Après deux ans d’enquêtes, huit personnes comparaissent ce mercredi dans le procès des écoutes pratiquées par un tabloïd du groupe Murdoch.

C’est le troisième jour du procès des écoutes au Royaume-Uni. Mais c’est véritablement aujourd’hui que la justice va entrer dans le vif du sujet, les deux premiers jours ayant été consacrés à des questions de procédure.

Ce mercredi après-midi, le parquet doit commencer à exposer les charges retenues contre les huit prévenus, dont sept anciens dirigeants ou employés du journal News of the World ou du groupe le chapeautant. Le procès s’annonce politiquement très sensible, trois des accusés ayant des liens d’amitié ou de travail avec le Premier ministre conservateur David Cameron.

Parmi eux, Rebekah Brooks et Andy Coulson, deux anciens rédacteurs en chef du News of the World, le journal à plus gros tirage de la presse britannique jusqu’à sa fermeture en juillet 2011 décrétée par son propriétaire Rupert Murdoch à cause de l’ampleur du scandale des écoutes téléphoniques.

Objectif scoops

Ces deux accusés sont poursuivis pour avoir illégalement mis sur écoute, dans les années 2000, plus de 600 personnes – des stars comme l’acteur Jude Law et des citoyens ordinaires impliqués dans des faits divers – afin de produire régulièrement des scoops.
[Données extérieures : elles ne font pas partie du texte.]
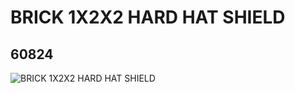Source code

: # BRICK 1X2X2 HARD HAT SHIELD
## 60824
![BRICK 1X2X2 HARD HAT SHIELD](https://lc-www-live-s.legocdn.com/media/bricks/5/2/4505851.jpg)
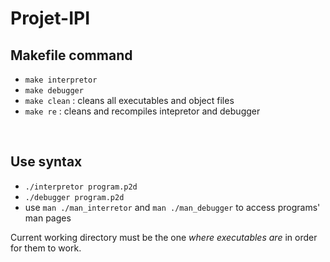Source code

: # Projet-IPI

## Makefile command
 - `make interpretor`
 - `make debugger`
 - `make clean` : cleans all executables and object files
 - `make re` : cleans and recompiles intepretor and debugger

<br>

## Use syntax
 - `./interpretor program.p2d`  
 - `./debugger program.p2d`  
 - use `man ./man_interretor` and `man ./man_debugger` to access programs' man pages
 
Current working directory must be the one *where executables are* in order for them to work.
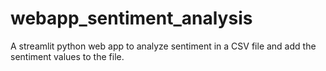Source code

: # webapp_sentiment_analysis
A streamlit python web app to analyze sentiment in a CSV file and add the sentiment values to the file. 

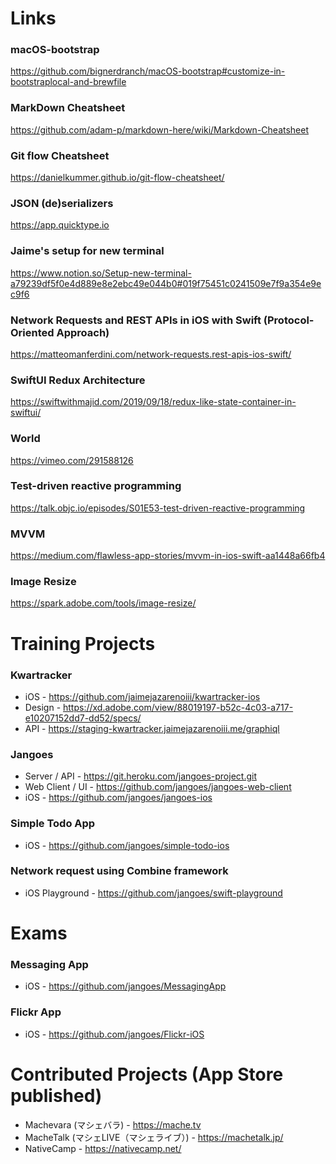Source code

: # Links
### macOS-bootstrap 
https://github.com/bignerdranch/macOS-bootstrap#customize-in-bootstraplocal-and-brewfile

### MarkDown Cheatsheet
https://github.com/adam-p/markdown-here/wiki/Markdown-Cheatsheet

### Git flow Cheatsheet 
https://danielkummer.github.io/git-flow-cheatsheet/

### JSON (de)serializers
https://app.quicktype.io

### Jaime's setup for new terminal
https://www.notion.so/Setup-new-terminal-a79239df5f0e4d889e8e2ebc49e044b0#019f75451c0241509e7f9a354e9ec9f6

### Network Requests and REST APIs in iOS with Swift (Protocol-Oriented Approach)
https://matteomanferdini.com/network-requests.rest-apis-ios-swift/

### SwiftUI Redux Architecture
https://swiftwithmajid.com/2019/09/18/redux-like-state-container-in-swiftui/

### World
https://vimeo.com/291588126

### Test-driven reactive programming
https://talk.objc.io/episodes/S01E53-test-driven-reactive-programming

### MVVM
https://medium.com/flawless-app-stories/mvvm-in-ios-swift-aa1448a66fb4

### Image Resize
https://spark.adobe.com/tools/image-resize/

# Training Projects

### Kwartracker
- iOS - https://github.com/jaimejazarenoiii/kwartracker-ios
- Design - https://xd.adobe.com/view/88019197-b52c-4c03-a717-e10207152dd7-dd52/specs/
- API - https://staging-kwartracker.jaimejazarenoiii.me/graphiql

### Jangoes
- Server / API - https://git.heroku.com/jangoes-project.git
- Web Client / UI - https://github.com/jangoes/jangoes-web-client
- iOS - https://github.com/jangoes/jangoes-ios

### Simple Todo App
- iOS - https://github.com/jangoes/simple-todo-ios

### Network request using Combine framework
- iOS Playground - https://github.com/jangoes/swift-playground

# Exams
### Messaging App
- iOS - https://github.com/jangoes/MessagingApp

### Flickr App
- iOS - https://github.com/jangoes/Flickr-iOS

# Contributed Projects (App Store published)
- Machevara (マシェバラ) - https://mache.tv
- MacheTalk (マシェLIVE（マシェライブ）) - https://machetalk.jp/
- NativeCamp - https://nativecamp.net/
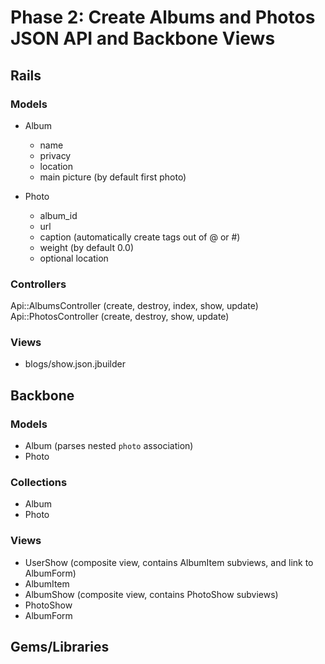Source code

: # Phase 2: Create Albums and Photos JSON API and Backbone Views

## Rails
### Models
* Album
  * name
  * privacy
  * location
  * main picture (by default first photo)

* Photo
  * album_id
  * url
  * caption (automatically create tags out of @ or #)
  * weight (by default 0.0)
  * optional location

### Controllers
Api::AlbumsController (create, destroy, index, show, update)
Api::PhotosController (create, destroy, show, update)

### Views
* blogs/show.json.jbuilder

## Backbone
### Models
* Album (parses nested `photo` association)
* Photo

### Collections
* Album
* Photo

### Views
* UserShow (composite view, contains AlbumItem subviews, and link to AlbumForm)
* AlbumItem
* AlbumShow (composite view, contains PhotoShow subviews)
* PhotoShow
* AlbumForm

## Gems/Libraries
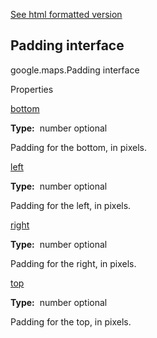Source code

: [See html formatted version](https://huasofoundries.github.io/google-maps-documentation/Padding.html)


Padding interface
-----------------

google.maps.Padding interface

Properties

[bottom](#Padding.bottom)

**Type:**  number optional

Padding for the bottom, in pixels.

[left](#Padding.left)

**Type:**  number optional

Padding for the left, in pixels.

[right](#Padding.right)

**Type:**  number optional

Padding for the right, in pixels.

[top](#Padding.top)

**Type:**  number optional

Padding for the top, in pixels.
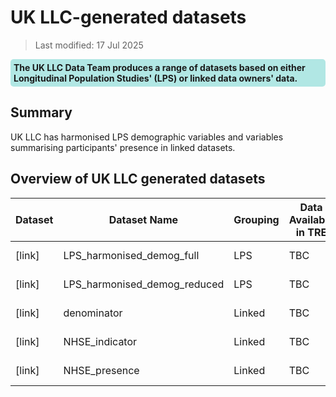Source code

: # UK LLC-generated datasets

>Last modified: 17 Jul 2025
<div style="background-color: rgba(0, 178, 169, 0.3); padding: 5px; border-radius: 5px;"><strong>The UK LLC Data Team produces a range of datasets based on either Longitudinal Population Studies' (LPS) or linked data owners' data.</strong></div>

## Summary
UK LLC has harmonised LPS demographic variables and variables summarising participants' presence in linked datasets.  


## Overview of UK LLC generated datasets
| Dataset | Dataset Name |Grouping  | Data Available in TRE | Data Owner |
|---|---|---|---|---|
| [link] |LPS_harmonised_demog_full|LPS| TBC | UK LLC |
| [link] |LPS_harmonised_demog_reduced|LPS| TBC | UK LLC |
| [link] |denominator|Linked| TBC | UK LLC |
| [link] |NHSE_indicator|Linked| TBC | UK LLC |
| [link] |NHSE_presence|Linked| TBC | UK LLC |


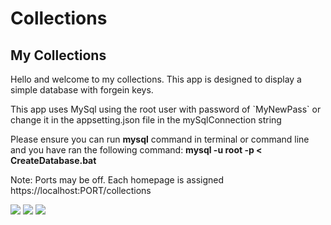 # Collections
<h2 class="text-center">My Collections</h2>

<p> Hello and welcome to my collections. This app is designed to display a simple database with forgein keys.</p>
<p> This app uses MySql using the root user with password of `MyNewPass` or change it in the appsetting.json file in the mySqlConnection string</p>
<p> Please ensure you can run <strong>mysql</strong> command in terminal or command line and you have ran the following command: <strong>mysql -u root -p < CreateDatabase.bat</strong></p>
<p> Note: Ports may be off. Each homepage is assigned https://localhost:PORT/collections</p>


<img src=https://github.com/chippycheese/Collections-MVC/blob/master/Screenshots/ASPNet/1.PNG>
<img src=https://github.com/chippycheese/Collections-MVC/blob/master/Screenshots/ASPNet/2.PNG>
<img src=https://github.com/chippycheese/Collections-MVC/blob/master/Screenshots/ASPNet/4.PNG>
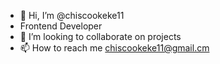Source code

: - 👋 Hi, I’m @chiscookeke11
- Frontend Developer
- 💞️ I’m looking to collaborate on projects
- 📫 How to reach me chiscookeke11@gmail.cm

<!---
chiscookeke11/chiscookeke11 is a ✨ special ✨ repository because its `README.md` (this file) appears on your GitHub profile.
You can click the Preview link to take a look at your changes.
--->
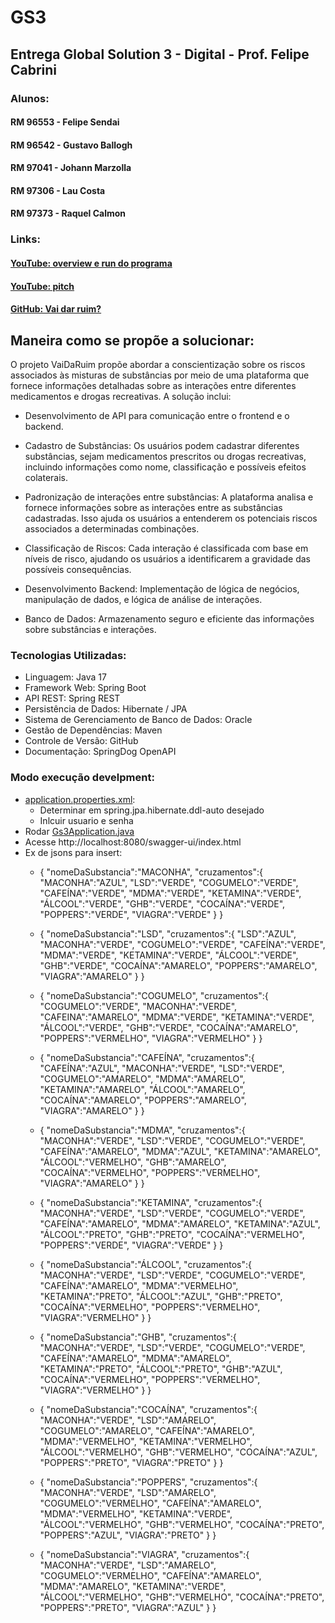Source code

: # GS3 
## Entrega Global Solution 3 - Digital - Prof. Felipe Cabrini

### Alunos:

#### RM 96553 - Felipe Sendai

#### RM 96542 - Gustavo Ballogh

#### RM 97041 - Johann Marzolla

#### RM 97306 - Lau Costa

#### RM 97373 - Raquel Calmon

### Links:

#### [YouTube: overview e run do programa](https://youtu.be/Uuv8DtVKTiE)

#### [YouTube: pitch](https://youtu.be/L305bpp6nI8)

#### [GitHub: Vai dar ruim? ](https://github.com/r4cs/gs3)

## Maneira como se propõe a solucionar:

O projeto VaiDaRuim propõe abordar a conscientização sobre os riscos associados às misturas de substâncias por meio de uma plataforma que fornece informações detalhadas sobre as interações entre diferentes medicamentos e drogas recreativas. A solução inclui:

* Desenvolvimento de API para comunicação entre o frontend e o backend.

* Cadastro de Substâncias: Os usuários podem cadastrar diferentes substâncias, sejam medicamentos prescritos ou drogas recreativas, incluindo informações como nome, classificação e possíveis efeitos colaterais.

* Padronização de interações entre substâncias: A plataforma analisa e fornece informações sobre as interações entre as substâncias cadastradas. Isso ajuda os usuários a entenderem os potenciais riscos associados a determinadas combinações.

* Classificação de Riscos: Cada interação é classificada com base em níveis de risco, ajudando os usuários a identificarem a gravidade das possíveis consequências.

* Desenvolvimento Backend: Implementação de lógica de negócios, manipulação de dados, e lógica de análise de interações.

* Banco de Dados: Armazenamento seguro e eficiente das informações sobre substâncias e interações.


### Tecnologias Utilizadas:
* Linguagem: Java 17
* Framework Web: Spring Boot
* API REST: Spring REST
* Persistência de Dados: Hibernate / JPA
* Sistema de Gerenciamento de Banco de Dados: Oracle
* Gestão de Dependências: Maven
* Controle de Versão: GitHub
* Documentação: SpringDog OpenAPI

### Modo execução develpment:
* [application.properties.xml](src%2Fmain%2Fresources%2Fapplication.properties):
  * Determinar em spring.jpa.hibernate.ddl-auto desejado
  * Inlcuir usuario e senha
* Rodar [Gs3Application.java](src%2Fmain%2Fjava%2Fbr%2Fcom%2Fvaidaruim%2Fgs3%2FGs3Application.java)
* Acesse http://localhost:8080/swagger-ui/index.html
* Ex de jsons para insert:
  * {
    "nomeDaSubstancia":"MACONHA",
    "cruzamentos":{
    "MACONHA":"AZUL",
    "LSD":"VERDE",
    "COGUMELO":"VERDE",
    "CAFEÍNA":"VERDE",
    "MDMA":"VERDE",
    "KETAMINA":"VERDE",
    "ÁLCOOL":"VERDE",
    "GHB":"VERDE",
    "COCAÍNA":"VERDE",
    "POPPERS":"VERDE",
    "VIAGRA":"VERDE"
    }
    }
  
  * {
"nomeDaSubstancia":"LSD",
"cruzamentos":{
"LSD":"AZUL",
"MACONHA":"VERDE",
"COGUMELO":"VERDE",
"CAFEÍNA":"VERDE",
"MDMA":"VERDE",
"KETAMINA":"VERDE",
"ÁLCOOL":"VERDE",
"GHB":"VERDE",
"COCAÍNA":"AMARELO",
"POPPERS":"AMARELO",
"VIAGRA":"AMARELO"
}
} 
  * {
"nomeDaSubstancia":"COGUMELO",
"cruzamentos":{
"COGUMELO":"VERDE",
"MACONHA":"VERDE",
"CAFEINA":"AMARELO",
"MDMA":"VERDE",
"KETAMINA":"VERDE",
"ÁLCOOL":"VERDE",
"GHB":"VERDE",
"COCAÍNA":"AMARELO",
"POPPERS":"VERMELHO",
"VIAGRA":"VERMELHO"
}
} 
  * {
"nomeDaSubstancia":"CAFEÍNA",
"cruzamentos":{
"CAFEÍNA":"AZUL",
"MACONHA":"VERDE",
"LSD":"VERDE",
"COGUMELO":"AMARELO",
"MDMA":"AMARELO",
"KETAMINA":"AMARELO",
"ÁLCOOL":"AMARELO",
"COCAÍNA":"AMARELO",
"POPPERS":"AMARELO",
"VIAGRA":"AMARELO"
}
} 
  * {
"nomeDaSubstancia":"MDMA",
"cruzamentos":{
"MACONHA":"VERDE",
"LSD":"VERDE",
"COGUMELO":"VERDE",
"CAFEÍNA":"AMARELO",
"MDMA":"AZUL",
"KETAMINA":"AMARELO",
"ÁLCOOL":"VERMELHO",
"GHB":"AMARELO",
"COCAÍNA":"VERMELHO",
"POPPERS":"VERMELHO",
"VIAGRA":"AMARELO"
}
} 
  * {
"nomeDaSubstancia":"KETAMINA",
"cruzamentos":{
"MACONHA":"VERDE",
"LSD":"VERDE",
"COGUMELO":"VERDE",
"CAFEÍNA":"AMARELO",
"MDMA":"AMARELO",
"KETAMINA":"AZUL",
"ÁLCOOL":"PRETO",
"GHB":"PRETO",
"COCAÍNA":"VERMELHO",
"POPPERS":"VERDE",
"VIAGRA":"VERDE"
}
} 
  * {
"nomeDaSubstancia":"ÁLCOOL",
"cruzamentos":{
"MACONHA":"VERDE",
"LSD":"VERDE",
"COGUMELO":"VERDE",
"CAFEÍNA":"AMARELO",
"MDMA":"VERMELHO",
"KETAMINA":"PRETO",
"ÁLCOOL":"AZUL",
"GHB":"PRETO",
"COCAÍNA":"VERMELHO",
"POPPERS":"VERMELHO",
"VIAGRA":"VERMELHO"
}
} 
  * {
"nomeDaSubstancia":"GHB",
"cruzamentos":{
"MACONHA":"VERDE",
"LSD":"VERDE",
"COGUMELO":"VERDE",
"CAFEÍNA":"AMARELO",
"MDMA":"AMARELO",
"KETAMINA":"PRETO",
"ÁLCOOL":"PRETO",
"GHB":"AZUL",
"COCAÍNA":"VERMELHO",
"POPPERS":"VERMELHO",
"VIAGRA":"VERMELHO"
}
} 
  * {
"nomeDaSubstancia":"COCAÍNA",
"cruzamentos":{
"MACONHA":"VERDE",
"LSD":"AMARELO",
"COGUMELO":"AMARELO",
"CAFEÍNA":"AMARELO",
"MDMA":"VERMELHO",
"KETAMINA":"VERMELHO",
"ÁLCOOL":"VERMELHO",
"GHB":"VERMELHO",
"COCAÍNA":"AZUL",
"POPPERS":"PRETO",
"VIAGRA":"PRETO"
}
} 
  * {
"nomeDaSubstancia":"POPPERS",
"cruzamentos":{
"MACONHA":"VERDE",
"LSD":"AMARELO",
"COGUMELO":"VERMELHO",
"CAFEÍNA":"AMARELO",
"MDMA":"VERMELHO",
"KETAMINA":"VERDE",
"ÁLCOOL":"VERMELHO",
"GHB":"VERMELHO",
"COCAÍNA":"PRETO",
"POPPERS":"AZUL",
"VIAGRA":"PRETO"
}
} 
  * {
"nomeDaSubstancia":"VIAGRA",
"cruzamentos":{
"MACONHA":"VERDE",
"LSD":"AMARELO",
"COGUMELO":"VERMELHO",
"CAFEÍNA":"AMARELO",
"MDMA":"AMARELO",
"KETAMINA":"VERDE",
"ÁLCOOL":"VERMELHO",
"GHB":"VERMELHO",
"COCAÍNA":"PRETO",
"POPPERS":"PRETO",
"VIAGRA":"AZUL"
}
}

[//]: # (### Modo execução testes:)

[//]: # (* [application.properties.xml]&#40;src%2Fmain%2Fresources%2Fapplication.properties&#41;:)

[//]: # (  * Determinar em spring.jpa.hibernate.ddl-auto desejado desejado)

[//]: # (  * Inlcuir usuario e senha)

[//]: # (* Rodar [Gs3ApplicationTests.java]&#40;src%2Ftest%2Fjava%2Fbr%2Fcom%2Fvaidaruim%2Fgs3%2FGs3ApplicationTests.java&#41;)
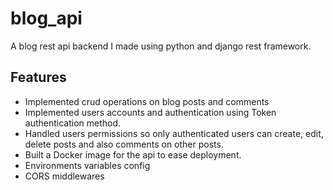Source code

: # blog_api
A blog rest api backend I made using python and django rest framework.

## Features

- Implemented crud operations on blog posts and comments
- Implemented users accounts and authentication using Token authentication method.
- Handled users permissions so only authenticated users can create, edit, delete posts and  also comments on other posts.
- Built a Docker image for the api to ease deployment.
- Environments variables config
- CORS middlewares
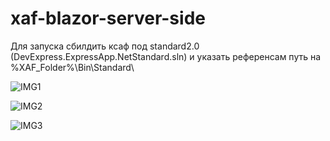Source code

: # xaf-blazor-server-side

Для запуска сбилдить ксаф под standard2.0 (DevExpress.ExpressApp.NetStandard.sln) и указать референсам путь на %XAF_Folder%\Bin\Standard\

![IMG1](https://pp.userapi.com/c852028/v852028096/18229b/Tj5RZKR9bi0.jpg)

![IMG2](https://pp.userapi.com/c852028/v852028096/182291/9FwV5TU_2QU.jpg)

![IMG3](https://pp.userapi.com/c852028/v852028096/182274/riNe0uDFJvk.jpg)

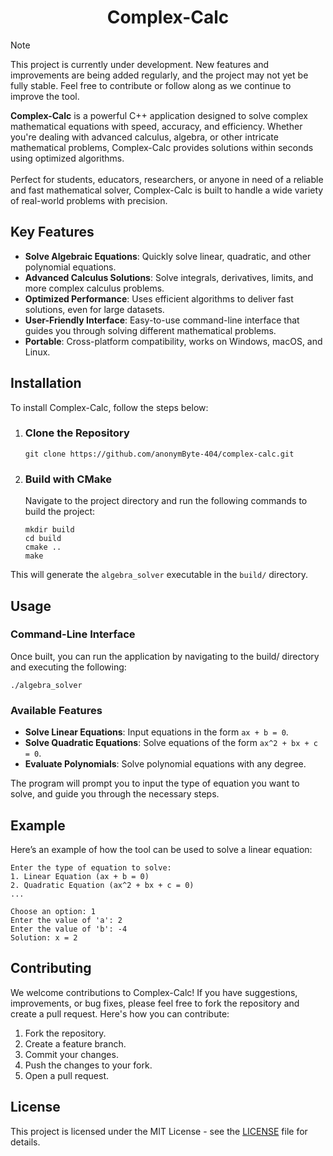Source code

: <h1 align="center">Complex-Calc</h1>

> [!NOTE]
> This project is currently under development. New features and improvements are being added regularly, and the project may not yet be fully stable. Feel free to contribute or follow along as we continue to improve the tool.

<p><b>Complex-Calc</b> is a powerful C++ application designed to solve complex mathematical equations with speed, accuracy, and efficiency. Whether you're dealing with advanced calculus, algebra, or other intricate mathematical problems, Complex-Calc provides solutions within seconds using optimized algorithms.<br /><br />Perfect for students, educators, researchers, or anyone in need of a reliable and fast mathematical solver, Complex-Calc is built to handle a wide variety of real-world problems with precision.</p>

<h2>Key Features</h2>

<ul>
  <li><b>Solve Algebraic Equations</b>: Quickly solve linear, quadratic, and other polynomial equations.</li>
  <li><b>Advanced Calculus Solutions</b>: Solve integrals, derivatives, limits, and more complex calculus problems.</li>
  <li><b>Optimized Performance</b>: Uses efficient algorithms to deliver fast solutions, even for large datasets.</li>
  <li><b>User-Friendly Interface</b>: Easy-to-use command-line interface that guides you through solving different mathematical problems.</li>
  <li><b>Portable</b>: Cross-platform compatibility, works on Windows, macOS, and Linux.</li>
</ul>

<h2>Installation</h2>

<p>To install Complex-Calc, follow the steps below:</p>

<ol>
  <li>
    <h3>Clone the Repository</h3>
    <pre><code>git clone https://github.com/anonymByte-404/complex-calc.git</code></pre>
  </li>
  <li>
    <h3>Build with CMake</h3>
    <p>Navigate to the project directory and run the following commands to build the project:</p>
    <pre><code>mkdir build
cd build
cmake ..
make</code></pre>
  </li>
</ol>

<p>This will generate the <code>algebra_solver</code> executable in the <code>build/</code> directory.</p>

<h2>Usage</h2>
<h3>Command-Line Interface</h3>
<p>Once built, you can run the application by navigating to the build/ directory and executing the following:</p>
<pre><code>./algebra_solver</code></pre>

<h3>Available Features</h3>

<ul>
  <li><b>Solve Linear Equations</b>: Input equations in the form <code>ax + b = 0</code>.</li>
  <li><b>Solve Quadratic Equations</b>: Solve equations of the form <code>ax^2 + bx + c = 0</code>.</li>
  <li><b>Evaluate Polynomials</b>: Solve polynomial equations with any degree.</li>
</ul>

<p>The program will prompt you to input the type of equation you want to solve, and guide you through the necessary steps.</p>

<h2>Example</h2>

<p>Here’s an example of how the tool can be used to solve a linear equation:</p>

<pre><code>Enter the type of equation to solve:
1. Linear Equation (ax + b = 0)
2. Quadratic Equation (ax^2 + bx + c = 0)
...

Choose an option: 1
Enter the value of 'a': 2
Enter the value of 'b': -4
Solution: x = 2</code></pre>

<h2>Contributing</h2>

<p>We welcome contributions to Complex-Calc! If you have suggestions, improvements, or bug fixes, please feel free to fork the repository and create a pull request. Here's how you can contribute:</p>

<ol>
  <li>Fork the repository.</li>
  <li>Create a feature branch.</li>
  <li>Commit your changes.</li>
  <li>Push the changes to your fork.</li>
  <li>Open a pull request.</li>
</ol>

<h2>License</h2>

<p>This project is licensed under the MIT License - see the <a href="LICENSE">LICENSE</a> file for details.</p>
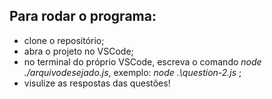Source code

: ## Para rodar o programa:
- clone o repositório;
- abra o projeto no VSCode;
- no terminal do próprio VSCode, escreva o comando _node ./arquivodesejado.js_, exemplo: _node .\question-2.js_ ;
- visulize as respostas das questões!
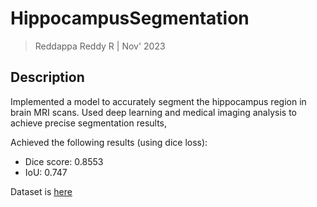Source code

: # HippocampusSegmentation

> Reddappa Reddy R | Nov' 2023

## Description

Implemented a model to accurately segment the hippocampus region in brain MRI scans. Used deep learning and medical imaging analysis to achieve precise segmentation results, 

Achieved the following results (using dice loss):

* Dice score: 0.8553
* IoU: 0.747

Dataset is [here](https://drive.google.com/file/d/1RzPB1_bqzQhlWvU-YGvZzhx2omcDh38C/view)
Ils sont également poursuivis pour avoir corrompu des fonctionnaires pour obtenir des informations. Rebekah Brooks, l’ancienne « reine des tabloïds », est aussi poursuivie pour entrave au cours de la justice. Selon l’acte d’accusation, elle aurait notamment emporté des archives compromettantes au moment de la fermeture du journal.

Le procès s’ouvre au terme de deux ans d’enquêtes, au cours desquelles la police a procédé à une centaine d’arrestations. Les huit prévenus, qui plaident non coupable, comparaissent toutefois libres. Ils encourent des peines de prison. Le scandale des écoutes a donné lieu à un vaste déballage sur les pratiques de certains reporters et dirigeants de la presse britannique, la plus puissante en Europe, et mis en lumière ses relations parfois troubles avec le milieu politique et la police.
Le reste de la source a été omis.